§ **WORK ORDER**
Transcribe the stretch of entries below from the line with "15h 49m 13s" through the line with "font-size: 1.8em;", exactly and with both ends included; leave out all other lines.

§ **SUPPLIED DATA**

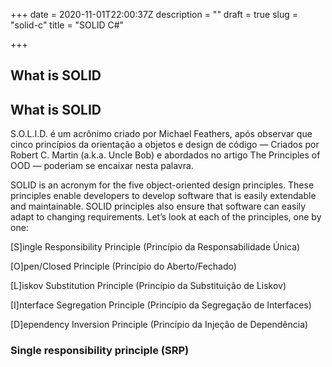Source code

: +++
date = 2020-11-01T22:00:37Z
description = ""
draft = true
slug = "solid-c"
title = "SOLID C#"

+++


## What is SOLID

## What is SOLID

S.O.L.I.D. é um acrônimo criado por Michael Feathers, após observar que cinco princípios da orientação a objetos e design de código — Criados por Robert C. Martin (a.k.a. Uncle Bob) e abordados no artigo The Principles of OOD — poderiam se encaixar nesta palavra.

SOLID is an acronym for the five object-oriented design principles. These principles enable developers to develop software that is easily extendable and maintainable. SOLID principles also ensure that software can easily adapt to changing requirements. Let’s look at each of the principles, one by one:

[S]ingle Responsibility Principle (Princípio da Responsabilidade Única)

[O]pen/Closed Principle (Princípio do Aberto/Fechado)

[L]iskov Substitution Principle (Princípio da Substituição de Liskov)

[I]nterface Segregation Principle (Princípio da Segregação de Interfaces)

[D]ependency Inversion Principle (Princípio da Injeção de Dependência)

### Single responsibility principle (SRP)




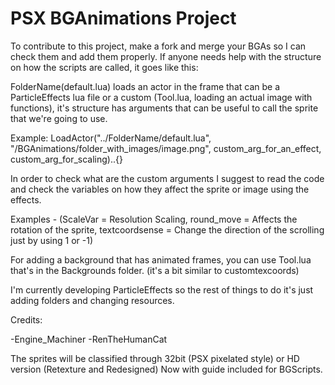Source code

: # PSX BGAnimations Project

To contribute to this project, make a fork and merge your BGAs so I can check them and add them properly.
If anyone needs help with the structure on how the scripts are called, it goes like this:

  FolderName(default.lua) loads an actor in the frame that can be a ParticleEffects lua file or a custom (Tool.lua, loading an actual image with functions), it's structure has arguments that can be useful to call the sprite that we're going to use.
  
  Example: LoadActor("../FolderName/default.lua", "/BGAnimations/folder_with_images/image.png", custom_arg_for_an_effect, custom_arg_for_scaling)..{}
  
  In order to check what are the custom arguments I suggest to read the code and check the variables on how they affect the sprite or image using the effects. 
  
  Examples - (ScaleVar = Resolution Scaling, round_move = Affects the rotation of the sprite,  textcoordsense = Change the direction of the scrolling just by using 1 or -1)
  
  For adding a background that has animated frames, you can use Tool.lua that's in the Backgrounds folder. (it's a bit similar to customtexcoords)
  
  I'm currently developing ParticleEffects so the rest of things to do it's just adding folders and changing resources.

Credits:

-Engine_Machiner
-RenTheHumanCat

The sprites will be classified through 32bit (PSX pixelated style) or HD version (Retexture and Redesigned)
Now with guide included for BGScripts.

--

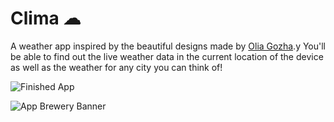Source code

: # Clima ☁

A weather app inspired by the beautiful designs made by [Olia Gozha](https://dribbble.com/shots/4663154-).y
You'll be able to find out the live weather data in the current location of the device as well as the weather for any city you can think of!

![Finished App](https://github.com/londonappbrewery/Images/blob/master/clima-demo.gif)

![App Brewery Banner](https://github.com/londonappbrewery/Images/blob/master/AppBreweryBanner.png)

---

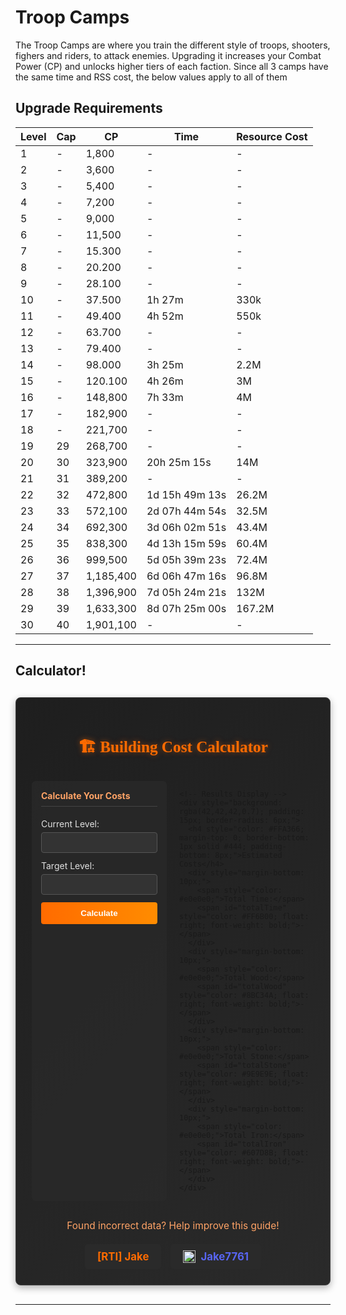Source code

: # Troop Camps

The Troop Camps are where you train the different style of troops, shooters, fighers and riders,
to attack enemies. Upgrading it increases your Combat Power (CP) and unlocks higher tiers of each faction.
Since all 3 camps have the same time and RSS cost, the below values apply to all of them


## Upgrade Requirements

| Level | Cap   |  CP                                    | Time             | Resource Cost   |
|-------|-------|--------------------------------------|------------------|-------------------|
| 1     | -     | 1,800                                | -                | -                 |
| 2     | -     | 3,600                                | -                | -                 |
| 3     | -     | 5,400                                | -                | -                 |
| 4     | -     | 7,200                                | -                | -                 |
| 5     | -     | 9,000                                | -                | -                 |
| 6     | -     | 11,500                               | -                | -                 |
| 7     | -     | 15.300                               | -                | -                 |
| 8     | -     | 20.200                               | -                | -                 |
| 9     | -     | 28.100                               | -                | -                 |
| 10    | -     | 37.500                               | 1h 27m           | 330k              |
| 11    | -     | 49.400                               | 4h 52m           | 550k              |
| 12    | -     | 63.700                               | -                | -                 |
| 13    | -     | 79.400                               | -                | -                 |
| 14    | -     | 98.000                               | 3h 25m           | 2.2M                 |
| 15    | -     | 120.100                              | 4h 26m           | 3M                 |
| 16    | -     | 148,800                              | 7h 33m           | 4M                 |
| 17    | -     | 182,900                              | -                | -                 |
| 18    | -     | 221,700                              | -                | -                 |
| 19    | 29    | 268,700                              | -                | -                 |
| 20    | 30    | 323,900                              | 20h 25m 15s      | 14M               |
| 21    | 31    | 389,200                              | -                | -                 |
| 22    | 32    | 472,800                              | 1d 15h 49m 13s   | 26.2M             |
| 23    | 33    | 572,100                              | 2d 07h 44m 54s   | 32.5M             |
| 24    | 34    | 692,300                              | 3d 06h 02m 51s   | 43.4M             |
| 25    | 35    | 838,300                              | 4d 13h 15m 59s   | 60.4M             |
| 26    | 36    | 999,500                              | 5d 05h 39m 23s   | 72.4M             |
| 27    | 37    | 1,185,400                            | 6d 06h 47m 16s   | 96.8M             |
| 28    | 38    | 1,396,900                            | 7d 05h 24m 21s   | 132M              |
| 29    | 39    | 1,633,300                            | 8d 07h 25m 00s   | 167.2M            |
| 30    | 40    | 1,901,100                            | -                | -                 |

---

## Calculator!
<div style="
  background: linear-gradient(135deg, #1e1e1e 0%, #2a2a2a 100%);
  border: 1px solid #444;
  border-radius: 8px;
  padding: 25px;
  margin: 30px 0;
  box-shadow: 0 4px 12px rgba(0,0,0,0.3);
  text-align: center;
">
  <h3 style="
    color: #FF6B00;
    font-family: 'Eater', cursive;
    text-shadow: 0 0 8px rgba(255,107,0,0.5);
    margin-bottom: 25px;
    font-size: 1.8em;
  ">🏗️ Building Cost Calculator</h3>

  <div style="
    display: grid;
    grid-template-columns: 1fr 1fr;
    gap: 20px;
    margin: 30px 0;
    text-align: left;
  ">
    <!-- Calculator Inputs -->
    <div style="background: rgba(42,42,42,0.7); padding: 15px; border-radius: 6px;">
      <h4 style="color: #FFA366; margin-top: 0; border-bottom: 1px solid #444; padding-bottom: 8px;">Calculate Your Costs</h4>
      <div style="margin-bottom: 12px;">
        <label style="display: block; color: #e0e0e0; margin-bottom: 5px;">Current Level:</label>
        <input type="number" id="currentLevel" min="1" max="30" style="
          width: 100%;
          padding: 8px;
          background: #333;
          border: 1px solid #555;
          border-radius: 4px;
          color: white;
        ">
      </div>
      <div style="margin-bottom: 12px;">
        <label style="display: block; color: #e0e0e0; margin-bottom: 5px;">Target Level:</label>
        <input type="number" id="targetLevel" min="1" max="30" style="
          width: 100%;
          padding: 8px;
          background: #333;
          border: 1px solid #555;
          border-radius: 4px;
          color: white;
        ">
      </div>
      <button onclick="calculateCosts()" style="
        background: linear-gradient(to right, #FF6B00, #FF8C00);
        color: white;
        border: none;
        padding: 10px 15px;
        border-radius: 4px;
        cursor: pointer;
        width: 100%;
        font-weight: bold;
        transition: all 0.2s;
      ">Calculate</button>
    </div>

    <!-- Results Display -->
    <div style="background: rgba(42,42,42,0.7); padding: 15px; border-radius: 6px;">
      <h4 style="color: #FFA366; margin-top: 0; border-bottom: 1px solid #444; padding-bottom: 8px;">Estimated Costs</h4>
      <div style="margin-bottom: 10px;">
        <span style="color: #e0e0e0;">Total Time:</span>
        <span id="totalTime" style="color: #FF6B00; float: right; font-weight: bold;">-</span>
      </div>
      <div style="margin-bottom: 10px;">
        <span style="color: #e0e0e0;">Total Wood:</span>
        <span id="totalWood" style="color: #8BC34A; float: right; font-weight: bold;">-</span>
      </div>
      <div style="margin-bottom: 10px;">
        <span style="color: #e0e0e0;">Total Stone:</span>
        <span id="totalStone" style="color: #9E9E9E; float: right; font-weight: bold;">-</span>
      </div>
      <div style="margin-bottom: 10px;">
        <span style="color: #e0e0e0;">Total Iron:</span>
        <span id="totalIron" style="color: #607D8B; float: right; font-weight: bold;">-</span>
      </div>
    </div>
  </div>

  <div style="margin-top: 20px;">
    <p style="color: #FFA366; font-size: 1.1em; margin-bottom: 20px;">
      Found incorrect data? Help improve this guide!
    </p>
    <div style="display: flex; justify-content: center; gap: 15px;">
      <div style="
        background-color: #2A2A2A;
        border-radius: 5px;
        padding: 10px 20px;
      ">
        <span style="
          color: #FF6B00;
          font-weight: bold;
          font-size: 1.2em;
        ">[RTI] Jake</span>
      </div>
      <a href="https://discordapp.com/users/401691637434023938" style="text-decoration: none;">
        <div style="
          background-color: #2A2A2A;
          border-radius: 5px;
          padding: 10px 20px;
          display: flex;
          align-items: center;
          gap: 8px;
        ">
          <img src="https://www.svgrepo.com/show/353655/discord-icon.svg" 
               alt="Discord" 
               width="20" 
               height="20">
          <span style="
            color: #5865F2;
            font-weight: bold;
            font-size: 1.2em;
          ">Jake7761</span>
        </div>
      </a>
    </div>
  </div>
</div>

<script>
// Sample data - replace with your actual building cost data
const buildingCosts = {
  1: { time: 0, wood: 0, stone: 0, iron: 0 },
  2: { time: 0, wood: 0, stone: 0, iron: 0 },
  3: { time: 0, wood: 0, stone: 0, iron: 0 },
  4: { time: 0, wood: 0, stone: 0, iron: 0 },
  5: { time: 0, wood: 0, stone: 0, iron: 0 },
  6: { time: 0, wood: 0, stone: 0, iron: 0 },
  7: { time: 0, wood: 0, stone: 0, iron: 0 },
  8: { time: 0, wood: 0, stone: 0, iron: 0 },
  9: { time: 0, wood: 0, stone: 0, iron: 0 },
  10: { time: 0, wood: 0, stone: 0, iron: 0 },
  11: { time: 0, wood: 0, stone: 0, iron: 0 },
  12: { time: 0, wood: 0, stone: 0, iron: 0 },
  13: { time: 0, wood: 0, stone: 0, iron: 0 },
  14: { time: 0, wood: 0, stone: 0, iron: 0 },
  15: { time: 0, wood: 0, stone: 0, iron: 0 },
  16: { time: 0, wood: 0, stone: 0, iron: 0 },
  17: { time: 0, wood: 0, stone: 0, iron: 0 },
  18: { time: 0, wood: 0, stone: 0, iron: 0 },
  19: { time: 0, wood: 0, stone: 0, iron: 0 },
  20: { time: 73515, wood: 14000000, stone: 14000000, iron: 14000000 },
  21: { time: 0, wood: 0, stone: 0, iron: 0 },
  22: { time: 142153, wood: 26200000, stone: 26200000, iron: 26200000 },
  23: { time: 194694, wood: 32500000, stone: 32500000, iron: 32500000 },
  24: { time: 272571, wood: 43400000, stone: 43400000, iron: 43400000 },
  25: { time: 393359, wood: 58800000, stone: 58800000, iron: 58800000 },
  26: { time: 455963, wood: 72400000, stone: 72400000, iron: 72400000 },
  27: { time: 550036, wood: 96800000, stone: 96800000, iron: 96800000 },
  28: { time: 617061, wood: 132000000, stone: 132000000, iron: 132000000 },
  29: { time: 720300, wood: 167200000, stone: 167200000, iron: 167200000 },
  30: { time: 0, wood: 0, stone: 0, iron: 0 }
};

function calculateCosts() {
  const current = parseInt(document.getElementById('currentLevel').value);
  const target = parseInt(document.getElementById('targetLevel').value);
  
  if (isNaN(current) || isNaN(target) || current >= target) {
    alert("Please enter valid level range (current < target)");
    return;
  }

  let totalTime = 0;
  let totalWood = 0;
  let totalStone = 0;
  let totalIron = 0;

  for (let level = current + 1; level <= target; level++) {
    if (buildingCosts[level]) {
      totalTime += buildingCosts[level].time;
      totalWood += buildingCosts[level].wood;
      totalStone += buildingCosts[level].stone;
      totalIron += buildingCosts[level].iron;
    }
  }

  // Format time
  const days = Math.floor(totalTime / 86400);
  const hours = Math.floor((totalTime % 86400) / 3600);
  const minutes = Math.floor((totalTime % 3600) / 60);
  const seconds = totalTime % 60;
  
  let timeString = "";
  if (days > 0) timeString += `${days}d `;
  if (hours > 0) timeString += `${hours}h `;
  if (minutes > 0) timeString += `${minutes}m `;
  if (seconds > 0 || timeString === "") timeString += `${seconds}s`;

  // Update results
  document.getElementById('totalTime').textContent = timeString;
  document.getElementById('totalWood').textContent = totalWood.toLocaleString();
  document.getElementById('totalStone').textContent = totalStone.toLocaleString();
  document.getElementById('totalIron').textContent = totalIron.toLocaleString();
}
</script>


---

§ **SOLUTION**
| 22    | 32    | 472,800                              | 1d 15h 49m 13s   | 26.2M             |
| 23    | 33    | 572,100                              | 2d 07h 44m 54s   | 32.5M             |
| 24    | 34    | 692,300                              | 3d 06h 02m 51s   | 43.4M             |
| 25    | 35    | 838,300                              | 4d 13h 15m 59s   | 60.4M             |
| 26    | 36    | 999,500                              | 5d 05h 39m 23s   | 72.4M             |
| 27    | 37    | 1,185,400                            | 6d 06h 47m 16s   | 96.8M             |
| 28    | 38    | 1,396,900                            | 7d 05h 24m 21s   | 132M              |
| 29    | 39    | 1,633,300                            | 8d 07h 25m 00s   | 167.2M            |
| 30    | 40    | 1,901,100                            | -                | -                 |

---

## Calculator!
<div style="
  background: linear-gradient(135deg, #1e1e1e 0%, #2a2a2a 100%);
  border: 1px solid #444;
  border-radius: 8px;
  padding: 25px;
  margin: 30px 0;
  box-shadow: 0 4px 12px rgba(0,0,0,0.3);
  text-align: center;
">
  <h3 style="
    color: #FF6B00;
    font-family: 'Eater', cursive;
    text-shadow: 0 0 8px rgba(255,107,0,0.5);
    margin-bottom: 25px;
    font-size: 1.8em;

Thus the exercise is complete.